- **WHAT IS BEING ASKED**
Write out only the opening lines of the entries, through the line with "CRUD application developed".

- **SUPPLIED DATA**
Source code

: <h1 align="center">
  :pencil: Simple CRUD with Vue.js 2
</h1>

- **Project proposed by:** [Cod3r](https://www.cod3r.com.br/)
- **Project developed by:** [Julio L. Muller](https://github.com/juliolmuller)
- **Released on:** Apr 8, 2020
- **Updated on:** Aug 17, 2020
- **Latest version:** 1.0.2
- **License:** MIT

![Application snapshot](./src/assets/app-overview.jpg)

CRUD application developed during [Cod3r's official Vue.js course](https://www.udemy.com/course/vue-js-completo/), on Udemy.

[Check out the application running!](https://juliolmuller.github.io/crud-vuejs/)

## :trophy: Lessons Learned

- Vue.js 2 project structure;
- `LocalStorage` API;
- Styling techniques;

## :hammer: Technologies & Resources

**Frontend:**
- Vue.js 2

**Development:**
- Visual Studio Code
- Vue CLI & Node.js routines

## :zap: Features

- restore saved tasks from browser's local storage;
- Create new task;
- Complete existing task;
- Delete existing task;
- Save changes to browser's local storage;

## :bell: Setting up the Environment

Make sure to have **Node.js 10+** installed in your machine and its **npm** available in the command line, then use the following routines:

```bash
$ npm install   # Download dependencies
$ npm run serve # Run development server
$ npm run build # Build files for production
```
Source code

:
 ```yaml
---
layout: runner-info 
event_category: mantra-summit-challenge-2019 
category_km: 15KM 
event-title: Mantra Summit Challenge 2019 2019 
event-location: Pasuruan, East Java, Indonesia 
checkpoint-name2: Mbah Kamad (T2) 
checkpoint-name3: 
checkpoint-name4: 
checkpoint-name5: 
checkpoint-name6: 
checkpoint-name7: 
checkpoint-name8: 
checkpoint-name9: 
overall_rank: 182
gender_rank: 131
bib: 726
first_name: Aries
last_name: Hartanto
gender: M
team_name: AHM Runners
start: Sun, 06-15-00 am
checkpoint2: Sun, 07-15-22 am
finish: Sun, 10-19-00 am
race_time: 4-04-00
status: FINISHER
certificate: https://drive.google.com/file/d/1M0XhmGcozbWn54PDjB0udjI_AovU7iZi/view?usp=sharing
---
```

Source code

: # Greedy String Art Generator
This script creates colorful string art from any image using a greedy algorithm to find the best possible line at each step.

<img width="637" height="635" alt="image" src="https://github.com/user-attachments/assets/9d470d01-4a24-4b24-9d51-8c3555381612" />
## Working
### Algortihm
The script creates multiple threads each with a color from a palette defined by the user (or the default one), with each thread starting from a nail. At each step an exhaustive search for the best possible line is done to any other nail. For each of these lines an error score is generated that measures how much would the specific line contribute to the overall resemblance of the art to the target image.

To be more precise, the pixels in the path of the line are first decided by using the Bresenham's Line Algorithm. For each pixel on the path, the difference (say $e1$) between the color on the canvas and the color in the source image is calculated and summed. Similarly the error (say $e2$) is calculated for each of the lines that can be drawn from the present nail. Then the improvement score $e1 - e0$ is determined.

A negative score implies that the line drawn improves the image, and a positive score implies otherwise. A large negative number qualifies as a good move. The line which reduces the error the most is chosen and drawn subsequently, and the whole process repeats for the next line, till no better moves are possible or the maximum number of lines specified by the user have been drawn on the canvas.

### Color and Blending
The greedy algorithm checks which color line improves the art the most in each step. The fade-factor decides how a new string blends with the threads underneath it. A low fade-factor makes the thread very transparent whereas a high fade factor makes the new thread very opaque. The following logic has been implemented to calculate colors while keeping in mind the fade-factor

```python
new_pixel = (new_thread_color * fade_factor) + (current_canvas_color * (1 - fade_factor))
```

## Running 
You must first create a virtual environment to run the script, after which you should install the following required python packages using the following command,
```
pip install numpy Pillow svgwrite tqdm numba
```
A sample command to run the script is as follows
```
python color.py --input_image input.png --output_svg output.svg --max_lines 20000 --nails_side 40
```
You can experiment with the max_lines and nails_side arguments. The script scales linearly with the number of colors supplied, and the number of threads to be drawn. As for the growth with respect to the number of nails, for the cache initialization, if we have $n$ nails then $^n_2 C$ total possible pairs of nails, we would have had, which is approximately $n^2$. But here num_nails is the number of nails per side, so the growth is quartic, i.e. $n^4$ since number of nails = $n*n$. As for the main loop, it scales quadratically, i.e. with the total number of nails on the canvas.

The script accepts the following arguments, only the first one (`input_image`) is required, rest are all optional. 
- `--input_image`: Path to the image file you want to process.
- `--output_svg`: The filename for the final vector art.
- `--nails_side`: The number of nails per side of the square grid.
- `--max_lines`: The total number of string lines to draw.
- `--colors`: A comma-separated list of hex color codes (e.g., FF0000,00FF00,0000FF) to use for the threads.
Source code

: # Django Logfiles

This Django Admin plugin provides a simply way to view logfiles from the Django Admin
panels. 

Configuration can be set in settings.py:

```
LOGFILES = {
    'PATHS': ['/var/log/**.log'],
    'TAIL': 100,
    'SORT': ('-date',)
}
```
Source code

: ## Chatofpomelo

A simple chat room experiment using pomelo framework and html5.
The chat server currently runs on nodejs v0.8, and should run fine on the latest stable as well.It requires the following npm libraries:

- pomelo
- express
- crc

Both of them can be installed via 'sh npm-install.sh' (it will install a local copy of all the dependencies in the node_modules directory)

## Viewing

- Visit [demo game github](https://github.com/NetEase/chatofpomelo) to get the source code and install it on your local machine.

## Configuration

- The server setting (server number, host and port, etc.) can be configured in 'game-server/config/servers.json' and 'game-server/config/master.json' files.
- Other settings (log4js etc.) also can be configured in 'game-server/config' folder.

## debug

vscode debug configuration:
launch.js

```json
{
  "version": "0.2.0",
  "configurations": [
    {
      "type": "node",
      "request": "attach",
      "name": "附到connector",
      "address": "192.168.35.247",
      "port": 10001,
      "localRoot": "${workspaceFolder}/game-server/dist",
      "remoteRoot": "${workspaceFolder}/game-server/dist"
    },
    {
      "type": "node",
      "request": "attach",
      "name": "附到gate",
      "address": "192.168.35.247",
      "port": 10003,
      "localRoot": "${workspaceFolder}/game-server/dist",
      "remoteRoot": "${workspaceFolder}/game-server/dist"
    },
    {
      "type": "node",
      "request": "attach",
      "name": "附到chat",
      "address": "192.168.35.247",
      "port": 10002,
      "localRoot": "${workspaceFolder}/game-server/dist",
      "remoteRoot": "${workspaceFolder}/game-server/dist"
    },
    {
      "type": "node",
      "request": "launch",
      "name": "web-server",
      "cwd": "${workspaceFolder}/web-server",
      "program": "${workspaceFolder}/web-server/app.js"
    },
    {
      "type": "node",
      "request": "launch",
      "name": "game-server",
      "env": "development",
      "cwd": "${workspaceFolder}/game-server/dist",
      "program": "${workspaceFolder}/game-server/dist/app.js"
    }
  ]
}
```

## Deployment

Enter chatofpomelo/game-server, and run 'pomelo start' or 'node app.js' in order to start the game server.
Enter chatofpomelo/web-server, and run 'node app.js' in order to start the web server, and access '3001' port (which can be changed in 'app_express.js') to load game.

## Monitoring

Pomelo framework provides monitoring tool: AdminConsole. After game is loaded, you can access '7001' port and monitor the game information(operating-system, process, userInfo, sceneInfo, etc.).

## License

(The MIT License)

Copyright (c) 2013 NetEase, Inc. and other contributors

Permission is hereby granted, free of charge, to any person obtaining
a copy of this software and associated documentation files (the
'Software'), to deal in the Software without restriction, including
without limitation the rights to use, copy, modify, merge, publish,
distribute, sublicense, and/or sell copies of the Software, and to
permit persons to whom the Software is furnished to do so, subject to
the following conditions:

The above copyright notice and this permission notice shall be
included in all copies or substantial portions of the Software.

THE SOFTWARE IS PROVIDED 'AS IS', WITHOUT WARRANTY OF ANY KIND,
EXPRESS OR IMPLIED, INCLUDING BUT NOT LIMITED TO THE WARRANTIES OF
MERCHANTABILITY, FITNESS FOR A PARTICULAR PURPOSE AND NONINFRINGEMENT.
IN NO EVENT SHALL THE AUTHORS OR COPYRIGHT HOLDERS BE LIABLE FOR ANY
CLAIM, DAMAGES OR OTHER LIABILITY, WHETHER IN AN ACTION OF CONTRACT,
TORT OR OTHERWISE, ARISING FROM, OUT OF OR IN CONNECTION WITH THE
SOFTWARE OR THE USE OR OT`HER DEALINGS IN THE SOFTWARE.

- **REPLY TO THE EXERCISE**
Source code

: <h1 align="center">
  :pencil: Simple CRUD with Vue.js 2
</h1>

- **Project proposed by:** [Cod3r](https://www.cod3r.com.br/)
- **Project developed by:** [Julio L. Muller](https://github.com/juliolmuller)
- **Released on:** Apr 8, 2020
- **Updated on:** Aug 17, 2020
- **Latest version:** 1.0.2
- **License:** MIT

![Application snapshot](./src/assets/app-overview.jpg)

CRUD application developed during [Cod3r's official Vue.js course](https://www.udemy.com/course/vue-js-completo/), on Udemy.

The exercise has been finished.